Вспоминал, как приехала к Пережогину какая-то бабенка, и ночи им, видно, не хватило, а крючка в вагончике на двери не было, и зайти могли в любое время. Тогда Пережогин посадил Шныря на порожек и велел никого не пускать – болеет, и все. «Там же кто-то есть!» – заволновалась бабенка. «Никого там нету, – успокоил Пережогин, – кадр мой сидит. Я ему сказал, и он не видит и не слышит». Но Шнырь все слышал: и охи, и ахи, и сжимал до онемения пальцев большой болт, случайно оказавшийся в кармане фуфайки. Отсидев свой срок на посту, он кормил после этого Пережогина и его бабенку обедом, и бабенка, раза два на него глянув, больше не обращала внимания, как не обращают внимания на вещи, ставшие привычными.

Вспомнил день, когда протащили первый дюкер газопровода.
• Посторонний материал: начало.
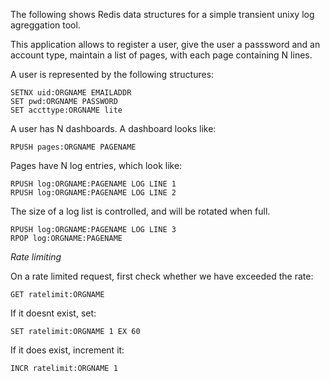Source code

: The following shows Redis data structures for a simple transient unixy log agreggation tool.

This application allows to register a user, give the user a passsword and an account type, maintain a list of pages, with each page containing N lines.

A user is represented by the following structures:

```
SETNX uid:ORGNAME EMAILADDR
SET pwd:ORGNAME PASSWORD
SET accttype:ORGNAME lite
```

A user has N dashboards. A dashboard looks like:

```
RPUSH pages:ORGNAME PAGENAME
```

Pages have N log entries, which look like:

```
RPUSH log:ORGNAME:PAGENAME LOG LINE 1
RPUSH log:ORGNAME:PAGENAME LOG LINE 2
```

The size of a log list is controlled, and will be rotated when full.

```
RPUSH log:ORGNAME:PAGENAME LOG LINE 3
RPOP log:ORGNAME:PAGENAME
```

*Rate limiting*

On a rate limited request, first check whether we have exceeded the rate:

```
GET ratelimit:ORGNAME
```

If it doesnt exist, set:

```
SET ratelimit:ORGNAME 1 EX 60
```

If it does exist, increment it:

```
INCR ratelimit:ORGNAME 1
```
Тогда приезжали московские начальники, и Шнырь целые сутки торчал у плиты. Приготовил стол и выглядел для себя в самом дальнем уголке место. Но Пережогин сунул ему бутылку водки и приказал: «Исчезни, а то весь натюрморт мне испортишь своим рылом». И Шнырь исчез.

Но он ничего не забыл. Сидел сейчас и старательно пережевывал каждую обиду. И еще завидовал Степану. Завидовал и снова злился, что сам таким, видно, уже никогда не станет.

Дернулся, вытащил сигарету, прикурил от печки и вдруг увидел, что жестяная дверца отошла. Немного, сантиметра на два. Но и этой щели хватило для уголька, выпавшего на пол. Уголек переливался белыми и синими отсветами, на нем горели красные прожилки. Упал он на искрошенную сосновую кору, обдал ее своим неостывшим жаром, и она зашаяла, пустила вверх едва заметную струйку дыма. Шнырь опустил ладонь, кожей ощутил жар и наклонился, сам не понимая, что с ним происходит. Уголек трепыхался отсветами, кора шаяла. Не поднимаясь, боязливо протянул руку и приоткрыл дверцу. Еще три уголька высыпались на пол. «А я… а я капканы проверять ушел, с вечера… Ушел и ушел». И медленно выпрямился, глянул на топчан. Пережогин храпел. «Ушел и ушел…» Оделся, захватил рюкзак, ружье и на цыпочках пошел к двери. Возле печки остановился, глянул в открытую дверцу на легкое пламя, изловчился и поленом шуранул угли на пол. Они высыпались с сухим треском и далеко раскатились. В избушке стало светлее. Шнырь в последний раз глянул на топчан, передернулся от скирчиганья зубов и неслышно выскочил на улицу, в ночь, плотно прикрыв за собой двери.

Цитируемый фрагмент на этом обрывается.